Archive for May 8th, 2012

White House officially acknowledges drone strikes

Tuesday, May 8, 2012 at 6:34 pm by

On April 30, John Brennan, chief counterterrorism adviser to President Obama, formally recognized the existence of US drone strikes. In a speech before the Woodrow Wilson International Center for Scholars, Brennan defended the program as “ethical and just.” Brennan also argued that the United States government has the authority to use drone strikes on suspected members of al-Qaeda:

In this armed conflict, individuals who are part of al-Qaeda or its associated forces are legitimate military targets. We have the authority to target them with lethal force, just as we target enemy leaders in past conflicts, such as Germans and Japanese commanders during World War II.

But unlike Nazi Germany or Imperial Japan, al-Qaeda and its “associated forces” do not wear uniforms or fight for any particular government. In addition, as Tom Parker observes for Amnesty International, “in World War II the United States and its allies recognized the neutrality of non-combatant states.”

Furthermore, not all members of al-Qaeda or an “associated force” can be lawfully targeted. Daphne Eviatar, a senior counsel at Human Rights First, explains in Politico:

In a non-international armed conflict like [the "war on terror"], the only “enemies” targetable are those “directly participating in hostilities” against the United States, or performing a “continuous combat function” with armed groups targeting the U.S.

Not every member of Al Qaeda or “associated forces” meets that criteria. A cook, dishwasher or doctor aiding Al Qaeda fighters may well be a “member” of Al Qaeda—yet not be lawfully targetable. Brennan, speaking on behalf of the Obama administration, ignored that fact.

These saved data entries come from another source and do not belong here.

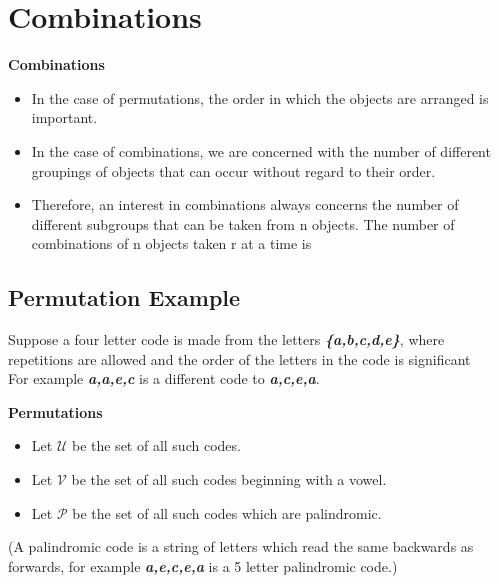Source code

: \documentclass[]{report}
\begin{document}
	
	
	\section{Combinations}
	
	\textbf{Combinations}
	\begin{itemize}
		\item In the case of permutations, the order in which the objects are arranged is important.
		\item In the case of
		combinations, we are concerned with the number of different groupings of objects that can occur without regard
		to their order. 
		\item Therefore, an interest in combinations always concerns the number of different subgroups that
		can be taken from n objects. The number of combinations of n objects taken r at a time is
	\end{itemize}	
	
	
	\subsection{Permutation Example}
	
	
	Suppose a four letter code is made from the letters \textbf{\textit{\{a,b,c,d,e\}}}, where repetitions are allowed and the order of the letters in the code is significant\\ \bigskip For example
	\textbf{\textit{a,a,e,c}} is a different code to \textbf{\textit{a,c,e,a}}.
	
	
	
	
	
	\textbf{Permutations}
	
	\begin{itemize}
		\item Let $\mathcal{U}$ be the set of all such codes.
		\item Let $\mathcal{V}$ be the set of all such codes beginning with a vowel.
		\item Let $\mathcal{P}$ be the set of all such codes which are palindromic.
	\end{itemize} 
	\bigskip
	(A palindromic code is a string of letters which read the same backwards as forwards, for example \textbf{\textit{a,e,c,e,a}} is a 5 letter palindromic code.)\\ \bigskip
	
	
	
	
	
\end{document}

In addition, Brennan for the first time publicly acknowledged that drone strikes have killed civilians. But he declared these deaths have been “exceedingly rare.”

However, according to analysis by the New America Foundation, approximately 11 to 17 percent of all those killed by drone strikes in Pakistan have been civilians. Meanwhile, the London-based Bureau of Investigative Journalism found that since President Obama took office in January 2009, anywhere from 282-535 civilians have been killed by drone strikes, including more than 60 children.

Furthermore, as David Ignatius notes in the Washington Post, these strikes could set a dangerous precedent:

What if Iran used them against Kurdish separatists they regard as terrorists? What if Russia used them over Chechnya? What position would the United States take, and wouldn’t it be hypocritical if it opposed drone attacks by other nations that face “imminent” or “significant” threats?

News Digest 5/8/12

Tuesday, May 8, 2012 at 5:00 pm by

John Yoo can’t be sued for torture

Tuesday, May 8, 2012 at 9:32 am by

John-YooThe Ninth US Circuit Court of Appeals ruled last week that Bush administration official John Yoo (pictured) cannot be sued for writing legal memos that approved torture. When he worked for the Department of Justice between 2001 and 2003, Yoo authored memos that provided legal justification for so-called “enhanced interrogation” methods. Among those tortured was Jose Padilla, an American citizen who was arrested and detained as an “enemy combatant” for almost four years.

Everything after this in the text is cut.